During the most violent part of the illness, I made a point of making sure that Lucille knew that I was offering all of my suffering for her by telling her outright. I wanted her to know, that even in the midst of my most weakest and helpless state, that I was focused on offering this suffering for her. I wanted her to see in my eyes that this was, for me, an offering of one of the deepest forms of love and grace that I could offer for her: My suffering.
The offering of my suffering for her went a long way in helping me to eventually accept gracefully the suffering that came my way. I started off a bit on the cranky side. :D
The offering of our suffering for our family can help us to focus in on the graces that the Father has waiting for us through our Marital Sacrament. We can learn a number of lessons in humility and explore some of our human limitations.

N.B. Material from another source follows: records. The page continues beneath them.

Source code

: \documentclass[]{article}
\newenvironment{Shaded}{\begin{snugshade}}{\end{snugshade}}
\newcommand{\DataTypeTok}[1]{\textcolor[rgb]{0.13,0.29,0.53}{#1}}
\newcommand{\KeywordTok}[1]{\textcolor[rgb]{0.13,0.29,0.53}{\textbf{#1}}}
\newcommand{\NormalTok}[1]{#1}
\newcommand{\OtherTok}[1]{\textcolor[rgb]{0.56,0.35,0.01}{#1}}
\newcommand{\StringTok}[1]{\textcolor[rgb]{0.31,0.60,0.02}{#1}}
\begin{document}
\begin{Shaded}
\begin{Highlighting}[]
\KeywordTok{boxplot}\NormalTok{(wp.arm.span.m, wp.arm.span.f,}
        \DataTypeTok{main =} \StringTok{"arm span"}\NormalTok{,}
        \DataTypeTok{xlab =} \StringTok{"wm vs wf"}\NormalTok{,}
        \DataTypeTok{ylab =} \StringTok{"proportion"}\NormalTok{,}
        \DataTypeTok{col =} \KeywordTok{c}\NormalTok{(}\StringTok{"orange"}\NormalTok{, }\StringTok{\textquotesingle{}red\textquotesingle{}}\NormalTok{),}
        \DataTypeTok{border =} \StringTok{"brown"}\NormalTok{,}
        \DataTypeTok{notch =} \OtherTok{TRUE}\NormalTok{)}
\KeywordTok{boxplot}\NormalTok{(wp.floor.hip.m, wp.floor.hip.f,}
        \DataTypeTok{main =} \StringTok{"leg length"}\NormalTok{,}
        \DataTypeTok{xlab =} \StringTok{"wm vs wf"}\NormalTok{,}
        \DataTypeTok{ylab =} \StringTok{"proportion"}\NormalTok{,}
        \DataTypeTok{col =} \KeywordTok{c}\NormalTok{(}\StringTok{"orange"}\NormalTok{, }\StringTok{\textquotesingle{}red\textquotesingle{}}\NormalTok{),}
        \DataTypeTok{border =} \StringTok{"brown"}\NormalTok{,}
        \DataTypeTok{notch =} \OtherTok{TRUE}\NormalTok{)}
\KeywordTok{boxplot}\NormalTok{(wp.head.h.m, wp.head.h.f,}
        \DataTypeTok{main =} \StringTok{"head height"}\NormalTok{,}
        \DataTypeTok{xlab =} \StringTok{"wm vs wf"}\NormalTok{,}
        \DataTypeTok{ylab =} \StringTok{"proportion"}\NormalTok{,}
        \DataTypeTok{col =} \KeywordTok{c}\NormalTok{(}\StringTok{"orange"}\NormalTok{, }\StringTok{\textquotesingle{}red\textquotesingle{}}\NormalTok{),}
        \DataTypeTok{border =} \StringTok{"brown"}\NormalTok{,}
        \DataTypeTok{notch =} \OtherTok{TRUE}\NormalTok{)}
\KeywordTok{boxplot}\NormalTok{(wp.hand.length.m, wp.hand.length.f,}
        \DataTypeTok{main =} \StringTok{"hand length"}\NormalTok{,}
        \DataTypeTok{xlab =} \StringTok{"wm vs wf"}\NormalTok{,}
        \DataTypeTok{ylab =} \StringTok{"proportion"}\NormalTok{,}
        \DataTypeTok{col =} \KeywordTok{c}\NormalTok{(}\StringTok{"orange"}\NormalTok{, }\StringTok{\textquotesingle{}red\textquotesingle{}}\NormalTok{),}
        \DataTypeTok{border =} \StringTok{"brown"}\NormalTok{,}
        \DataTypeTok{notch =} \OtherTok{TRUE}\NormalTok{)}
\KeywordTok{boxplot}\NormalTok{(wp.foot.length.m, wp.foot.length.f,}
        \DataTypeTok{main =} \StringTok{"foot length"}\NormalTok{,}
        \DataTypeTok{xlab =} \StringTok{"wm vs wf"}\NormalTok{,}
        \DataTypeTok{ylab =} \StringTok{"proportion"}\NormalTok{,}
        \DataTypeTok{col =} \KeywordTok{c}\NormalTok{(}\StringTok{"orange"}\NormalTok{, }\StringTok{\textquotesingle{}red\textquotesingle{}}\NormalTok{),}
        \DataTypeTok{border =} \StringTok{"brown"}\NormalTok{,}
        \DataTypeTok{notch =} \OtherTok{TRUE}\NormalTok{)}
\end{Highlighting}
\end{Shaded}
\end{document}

Prayer: Father, thank you for the gift of suffering. Thank you for the gift of graces that you give us in the Sacrament of marriage. Thank you for drawing us closer to Jesus Your Son in our suffering. Father, help us to give glory to your name in the midst of our suffering just as Jesus did. Help us to embrace our Cross, to carry it with dignity, and to allow ourselves to be nailed to it when you deem it our time.
Most Sacred Heart of Jesus, have mercy on us.
Most Sacred Heart of Jesus, envelop us in your Wound.
Most Sacred Heart of Jesus, keep us warm in the Fire of Your Love.
Thank You Jesus, praise You Jesus, glory to You Jesus!